Announcement

Collapse
No announcement yet.
X
  • Filter
  • Time
  • Show
Clear All
new posts

  • Need Help making stata Dataset from Excel

    Hi Everyone,

    Thank you very much for your help from all the statalist members. I am having diffculty making a stata dataset from excel file which was poorly prepared by data collectors. Significant effort has gone into the data colection and cannot be repeated due to financial and time constraints. I was hoping to see if any of the stata gurus can help me.

    I am uploading the problem_dataset(deidentified and truncated) and the desired dataset formats for clarification pupose. The problem_dataset contains variables DXCCS1 DXCCS2 ..DXCCS9 and their counts as COUNT1...COUNT9

    The goal is to create one column DXCCS, which would include all the values of each variable DXCCS1...DXCCS9. Some values of one variable may not be present in other .

    EG-1:DXCCS9 doesnt have value 31 but present in DXCCS1-8
    Eg-2:DXCCS1 and DXCCS2 has value 56 but not in DXCCS3-9.

    My code so far that has been working for me is as follows, however I cannot run it in a loop as the cell ranges differ from sheet to sheet and I get a error.
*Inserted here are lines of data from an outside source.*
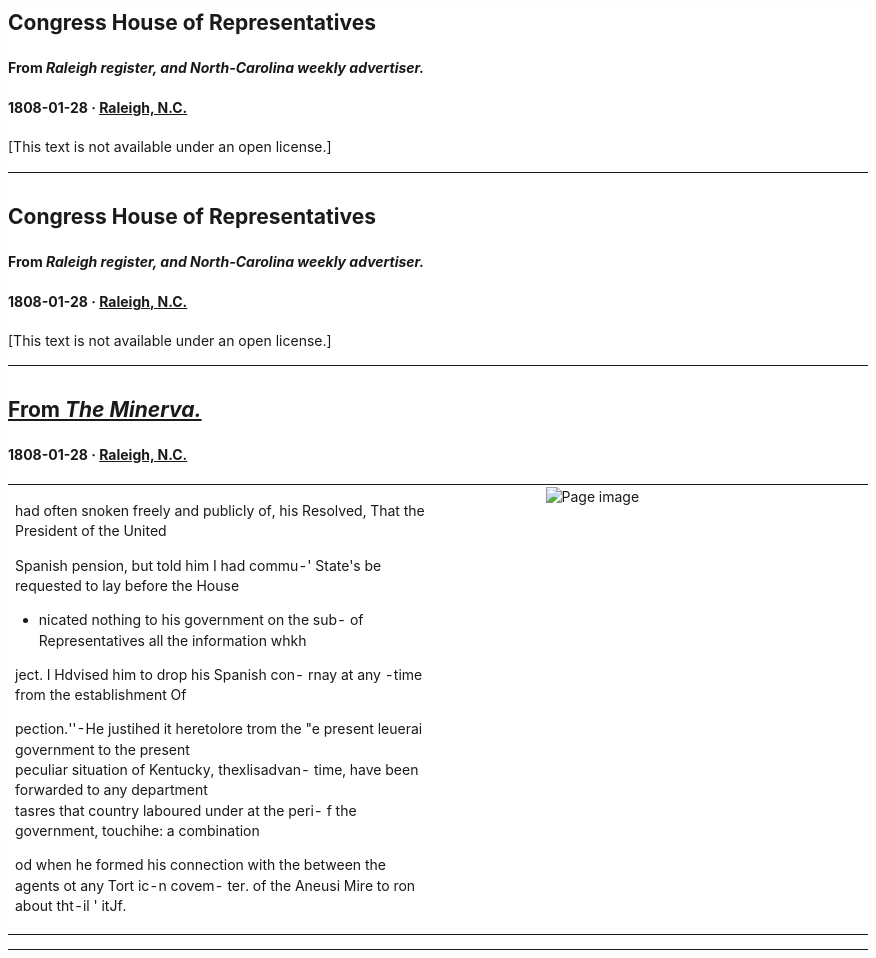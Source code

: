 
## Congress House of Representatives

#### From _Raleigh register, and North-Carolina weekly advertiser._

#### 1808-01-28 &middot; [Raleigh, N.C.](http://dbpedia.org/resource/Raleigh%2C_North_Carolina)

[This text is not available under an open license.]

---

## Congress House of Representatives

#### From _Raleigh register, and North-Carolina weekly advertiser._

#### 1808-01-28 &middot; [Raleigh, N.C.](http://dbpedia.org/resource/Raleigh%2C_North_Carolina)

[This text is not available under an open license.]

---

## [From _The Minerva._](https://newspapers.digitalnc.org/lccn/sn85042100/1808-01-28/ed-1/seq-2/)

#### 1808-01-28 &middot; [Raleigh, N.C.](http://dbpedia.org/resource/Raleigh%2C_North_Carolina)

<table style="width: 100%;"><tr><td style="width: 50%">

  
had often snoken freely and publicly of, his Resolved, That the President of the United  
  
Spanish pension, but told him I had commu-&#x27; State&#x27;s be requested to lay before the House  
- nicated nothing to his government on the sub- of Representatives all the information whkh  
  
ject. I Hdvised him to drop his Spanish con- rnay at any -time from the establishment Of  
  
pection.&#x27;&#x27;-He justihed it heretolore trom the &quot;e present leuerai government to the present  
peculiar situation of Kentucky, thexlisadvan- time, have been forwarded to any department  
tasres that country laboured under at the peri- f the government, touchihe: a combination  
  
od when he formed his connection with the between the agents ot any Tort ic-n covem- ter. of the Aneusi Mire to ron about tht-il &#x27; itJf.
</td><td style="width: 50%; max-height: 75%; margin: auto; display: block;">
<img alt="Page image" src="https://newspapers.digitalnc.org/images/iiif/batch_ncu_RalMin9n_ver01%2Fdata%2F1808012801%2F0718.jp2/pct:7.325344788605019,62.869257950530034,74.72303866154193,5.837455830388692/!600,600/0/default.jpg"/>
</td>
</tr></table>

---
There are nearly 200 sheets and it would take really long time to run it manually for each excel workbook.

    Can any of the members please help me. I thank you very much for your time and effort. Thanks again.

    Sincerely
    Anwar

    Code:
    import excel "C:\Users\Anwar\Dropbox\Temporary\problemdataset.xlsx", sheet("1") cellrange(A1:B247) firstrow allstring  clear
    drop if DXCCS2==""
    rename DXCCS2 DXCCS3 
    tempfile temp
    save "`temp'"
    import excel "C:\Users\Anwar\Dropbox\Temporary\problemdataset.xlsx", sheet("1") cellrange(C1:D247) firstrow allstring  clear
    drop if DXCCS3==""
    merge 1:1 DXCCS3 using "`temp'"
    drop _merge 
    rename DXCCS3  DXCCS4
    tempfile temp
    save "`temp'"
    import excel "C:\Users\Anwar\Dropbox\Temporary\problemdataset.xlsx", sheet("1") cellrange(E1:F247) firstrow allstring  clear
    drop if DXCCS4==""
    merge 1:1 DXCCS4 using "`temp'"
    drop _merge 
    rename DXCCS4  DXCCS5
    tempfile temp
    save "`temp'"
    import excel "C:\Users\Anwar\Dropbox\Temporary\problemdataset.xlsx", sheet("1") cellrange(G1:H247) firstrow allstring  clear
    drop if DXCCS5==""
    merge 1:1 DXCCS5 using "`temp'"
    drop _merge 
    rename DXCCS5  DXCCS6
    tempfile temp
    save "`temp'"
    import excel "C:\Users\Anwar\Dropbox\Temporary\problemdataset.xlsx", sheet("1") cellrange(I1:J247) firstrow allstring  clear
    drop if DXCCS6==""
    merge 1:1 DXCCS6 using "`temp'"
    drop _merge 
    rename DXCCS6  DXCCS7
    tempfile temp
    save "`temp'"
    import excel "C:\Users\Anwar\Dropbox\Temporary\problemdataset.xlsx", sheet("1") cellrange(K1:L247) firstrow allstring  clear
    drop if DXCCS7==""
    merge 1:1 DXCCS7 using "`temp'"
    drop _merge 
    rename DXCCS7  DXCCS8
    tempfile temp
    save "`temp'"
    import excel "C:\Users\Anwar\Dropbox\Temporary\problemdataset.xlsx", sheet("1") cellrange(M1:N247) firstrow allstring  clear
    drop if DXCCS8==""
    merge 1:1 DXCCS8 using "`temp'"
    drop _merge 
    rename DXCCS8  DXCCS9
    tempfile temp
    save "`temp'"
    import excel "C:\Users\Anwar\Dropbox\Temporary\problemdataset.xlsx", sheet("1") cellrange(O1:P247) firstrow allstring  clear
    drop if DXCCS9==""
    merge 1:1 DXCCS9 using "`temp'"
    drop _merge 
    rename DXCCS9 DXCCS2
    Attached Files

  • #2
    The goal is to create one column DXCCS, which would include all the values of each variable DXCCS1...DXCCS9
    What does "include all the values" mean here? Is it the sum, some count, etc.? Do you want one file like the desired file for each sheet in the problem file (or like I mentioned: a sum or something else of all the count variables in all sheets? The problem file has non-integer values and the desired file has only integers.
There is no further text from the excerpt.